82ekran için yazan: Ahmet Toğaç
“Kula değil yüreğine sor beni.”
Leylim Ley – Sabahattin Ali
Beyoğlu Sineması tarafından hazırlan haftalık sinema bülteni 1989’un, iki haftada bir sinema yazarlarıyla düzenleyecekleri film sohbetleri başladı. İlk film de “Tünelin Sonundaki Işık” başlığıyla Wings Of Desire idi. Nil Kural ve Engin Ertan ise bu filmi Zoom yayını üzerinden yorumladılar. Instagram canlı yayınlarının hızına karşılık aheste ve konsantre bir şekilde birilerini dinleyebilmek kişisel olarak rahatlatıcı bir andı. Filmin Türkiye’de ilk defa Nisan 1989’da İstanbul Film Festivali’nde gösterilmiş olması da ’89 yolculuğunu daha anlamlı kılıyor. Cannes ‘87’deki filmin ilk gösteriminden İstanbul 1989’a gelen uzun yolculuk bir bakıma tünelin sonundaki ışığı iki sene geriden görmemize neden olmuşa benziyor. Umalım ki gecikmeli trenle gelen bu film bize “ışığı” getirebilecek olsun.

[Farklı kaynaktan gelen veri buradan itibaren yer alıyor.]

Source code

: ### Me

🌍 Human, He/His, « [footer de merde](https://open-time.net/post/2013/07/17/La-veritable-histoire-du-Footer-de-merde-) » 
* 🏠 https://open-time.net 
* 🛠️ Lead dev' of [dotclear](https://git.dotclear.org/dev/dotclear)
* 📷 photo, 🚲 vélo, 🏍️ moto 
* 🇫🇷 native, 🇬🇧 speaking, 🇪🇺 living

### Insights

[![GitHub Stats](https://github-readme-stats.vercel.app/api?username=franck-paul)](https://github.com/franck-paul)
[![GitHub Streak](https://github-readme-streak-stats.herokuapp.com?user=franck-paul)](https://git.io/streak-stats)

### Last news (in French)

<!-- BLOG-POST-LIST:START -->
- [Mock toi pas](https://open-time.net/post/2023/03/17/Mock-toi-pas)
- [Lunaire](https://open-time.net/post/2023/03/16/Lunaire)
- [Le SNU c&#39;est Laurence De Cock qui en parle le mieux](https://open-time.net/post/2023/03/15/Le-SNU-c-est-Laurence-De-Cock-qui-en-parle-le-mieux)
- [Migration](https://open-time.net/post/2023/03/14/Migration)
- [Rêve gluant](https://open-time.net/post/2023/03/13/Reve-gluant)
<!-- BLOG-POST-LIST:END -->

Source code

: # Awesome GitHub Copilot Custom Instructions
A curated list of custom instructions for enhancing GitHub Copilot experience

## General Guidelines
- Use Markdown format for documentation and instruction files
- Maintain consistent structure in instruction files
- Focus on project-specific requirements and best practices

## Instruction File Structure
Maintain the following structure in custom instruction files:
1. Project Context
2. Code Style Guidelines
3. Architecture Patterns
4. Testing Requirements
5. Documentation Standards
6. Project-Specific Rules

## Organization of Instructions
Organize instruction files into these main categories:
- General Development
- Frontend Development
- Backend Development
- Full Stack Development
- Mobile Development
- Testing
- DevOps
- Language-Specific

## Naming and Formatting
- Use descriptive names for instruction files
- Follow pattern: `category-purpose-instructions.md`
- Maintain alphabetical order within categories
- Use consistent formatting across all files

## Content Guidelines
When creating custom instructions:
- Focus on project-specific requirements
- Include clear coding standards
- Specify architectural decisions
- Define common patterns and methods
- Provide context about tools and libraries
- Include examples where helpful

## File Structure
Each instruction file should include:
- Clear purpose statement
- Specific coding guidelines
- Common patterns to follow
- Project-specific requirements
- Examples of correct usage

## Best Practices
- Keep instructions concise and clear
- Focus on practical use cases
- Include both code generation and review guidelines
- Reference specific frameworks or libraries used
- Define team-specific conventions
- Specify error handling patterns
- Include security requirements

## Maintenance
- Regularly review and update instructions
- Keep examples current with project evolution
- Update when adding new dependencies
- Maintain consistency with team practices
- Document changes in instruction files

“1989’un hepimize iyi gelmesi dileklerimizle.” diyordu Utku Ögetürk bültenin ilk sayısının önsözünü bitirirken. Kendi adıma bu söyleşi bana iyi geldi, farklı sesleri duymak yeniden yaşadığımı hatırlattı. Filmdeki melekler gibi ölümlü olmanın değerini, birinin sözüyle hissetmiş oldum. Tabii bu ses karantinada ilk duyduğum ses olmadı. Telefonlara ve canlı yayınlarına oldukça alışmış olduğumuz şu dönemde belki onlarca sesi aynı anda duymaya ya da bazılarını bastırıp duymamaya niyetleniyoruz. Online derslerinden sıkılıp bir kulağında müzik açıp diğer kulağında Zoom hocasını dinlediğimiz hiç olmuyor mu? İtiraf edeyim, koridordan odama girince bir anda kendimi dersliğin içinde bulmamın şokuyla birçok dersimde konuşanı dinleyemediğim oldu. Aynı sesler aynı tonda aynı şeyleri tekrar ederken birini dinleyebilmek çok mümkün olmuyormuş. Neden Eba Tv’nin öğrenciler tarafından dikkatle dinlenilmediği de aşikar herhalde. Okul dört duvardan ibaret değil belki ama monitörün dört köşesi de hiç değilmiş.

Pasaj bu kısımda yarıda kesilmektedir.